Police arrested home remodeling contractor Kenneth Carlton Boone as a suspect in one suspicious fire on Montagu Street in November, but they warned that the long-elusive downtown arsonist (or arsonists) could still be on the loose. Charleston Fire Marshal Mike Julazadeh says the 51 Spring St. fire is still under investigation, and when asked in an e-mail if it fit the pattern of the other downtown fires, he said, “I think it may be premature to make that assessment at this time.”
But consider the details: Like many of the suspicious fires, this one took place within three blocks of the Crosstown, and it started on a porch. Many of the other fires were started when someone lit a piece of trash or furniture on fire on a porch.
Jessica Wiley, a recent College of Charleston graduate who lives in the downstairs apartment at 51 Spring St. with two roommates, says she emptied some old food from her refrigerator the day after Christmas and put it in a red plastic trash can.

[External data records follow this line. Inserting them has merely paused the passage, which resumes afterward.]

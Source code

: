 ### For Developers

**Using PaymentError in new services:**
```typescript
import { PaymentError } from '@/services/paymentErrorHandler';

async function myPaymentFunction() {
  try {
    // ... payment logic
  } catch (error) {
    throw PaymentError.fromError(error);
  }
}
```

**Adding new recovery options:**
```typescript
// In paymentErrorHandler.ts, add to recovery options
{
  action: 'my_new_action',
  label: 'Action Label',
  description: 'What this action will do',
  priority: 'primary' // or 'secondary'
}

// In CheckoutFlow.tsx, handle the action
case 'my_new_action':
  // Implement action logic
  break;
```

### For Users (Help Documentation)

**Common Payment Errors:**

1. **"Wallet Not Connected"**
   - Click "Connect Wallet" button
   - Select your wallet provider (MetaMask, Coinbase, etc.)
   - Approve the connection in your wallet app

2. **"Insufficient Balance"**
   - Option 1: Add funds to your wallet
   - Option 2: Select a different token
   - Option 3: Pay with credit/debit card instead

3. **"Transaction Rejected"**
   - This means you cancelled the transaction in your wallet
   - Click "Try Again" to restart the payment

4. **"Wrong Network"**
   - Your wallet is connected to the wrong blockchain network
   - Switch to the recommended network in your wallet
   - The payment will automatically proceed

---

When the trash can started “smelling up the kitchen,” she says she set it out on the porch next to a metal bucket that her upstairs neighbors use as an ashtray. Some friends visited the apartment that night after the bars closed, and about 30 minutes after they left, Wiley started smelling something foul inside the apartment.
“We thought it was originally the heater, so we turned that off,” Wiley says. “Then after a couple of minutes of the smell not going away, I was like, ‘Oh my God, something’s on fire.’ So I opened the front door, and the whole trash can was in flames.”

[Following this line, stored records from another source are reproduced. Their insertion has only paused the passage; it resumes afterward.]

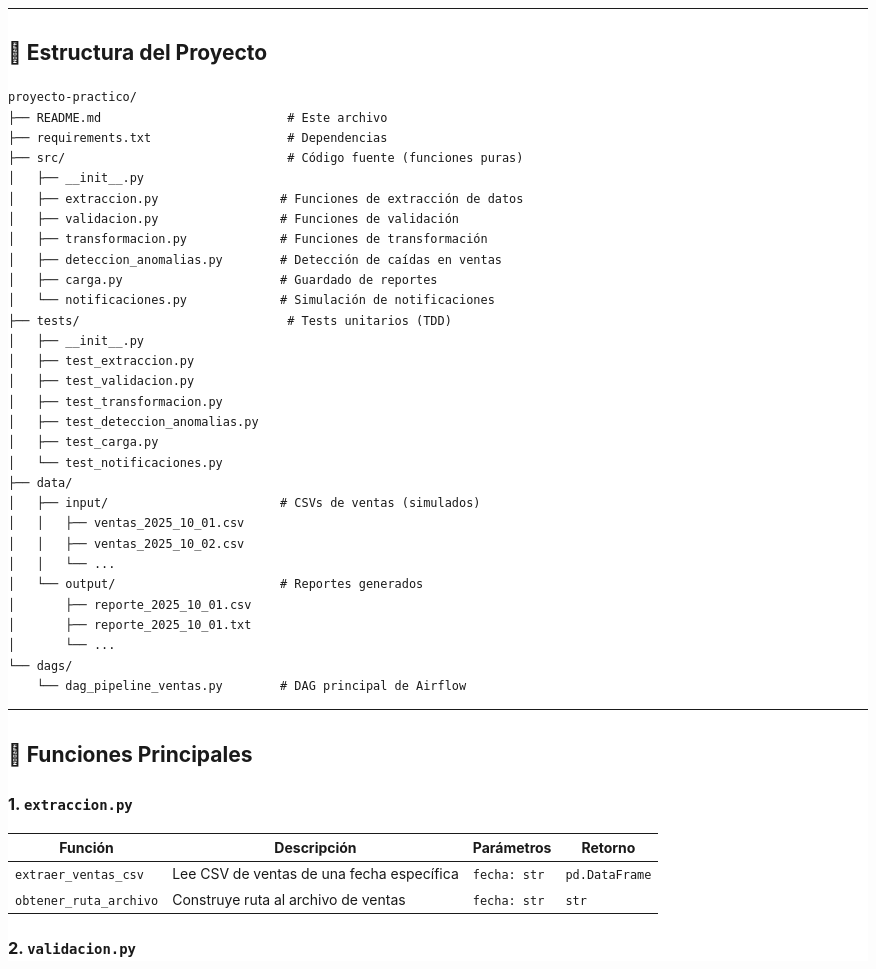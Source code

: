 
---

## 📂 Estructura del Proyecto

```
proyecto-practico/
├── README.md                          # Este archivo
├── requirements.txt                   # Dependencias
├── src/                               # Código fuente (funciones puras)
│   ├── __init__.py
│   ├── extraccion.py                 # Funciones de extracción de datos
│   ├── validacion.py                 # Funciones de validación
│   ├── transformacion.py             # Funciones de transformación
│   ├── deteccion_anomalias.py        # Detección de caídas en ventas
│   ├── carga.py                      # Guardado de reportes
│   └── notificaciones.py             # Simulación de notificaciones
├── tests/                             # Tests unitarios (TDD)
│   ├── __init__.py
│   ├── test_extraccion.py
│   ├── test_validacion.py
│   ├── test_transformacion.py
│   ├── test_deteccion_anomalias.py
│   ├── test_carga.py
│   └── test_notificaciones.py
├── data/
│   ├── input/                        # CSVs de ventas (simulados)
│   │   ├── ventas_2025_10_01.csv
│   │   ├── ventas_2025_10_02.csv
│   │   └── ...
│   └── output/                       # Reportes generados
│       ├── reporte_2025_10_01.csv
│       ├── reporte_2025_10_01.txt
│       └── ...
└── dags/
    └── dag_pipeline_ventas.py        # DAG principal de Airflow
```

---

## 🔧 Funciones Principales

### 1. `extraccion.py`

| Función                | Descripción                               | Parámetros   | Retorno        |
| ---------------------- | ----------------------------------------- | ------------ | -------------- |
| `extraer_ventas_csv`   | Lee CSV de ventas de una fecha específica | `fecha: str` | `pd.DataFrame` |
| `obtener_ruta_archivo` | Construye ruta al archivo de ventas       | `fecha: str` | `str`          |

### 2. `validacion.py`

Wiley says the three-foot-tall can had melted down to its base by this point, but she was able to quench the flames with a bowl of water from the sink. Her verdict? It was probably an accident. She did ask her visiting friends about it, and while they are smokers, they said they hadn’t dropped a cigarette on the porch.
Wiley says she had heard about the string of fires downtown, but she wasn’t concerned about her apartment. “I didn’t think, honestly, that it was in our area that the arson was active,” she says, “but apparently from talking to the cops, they did say that we’re in that area.”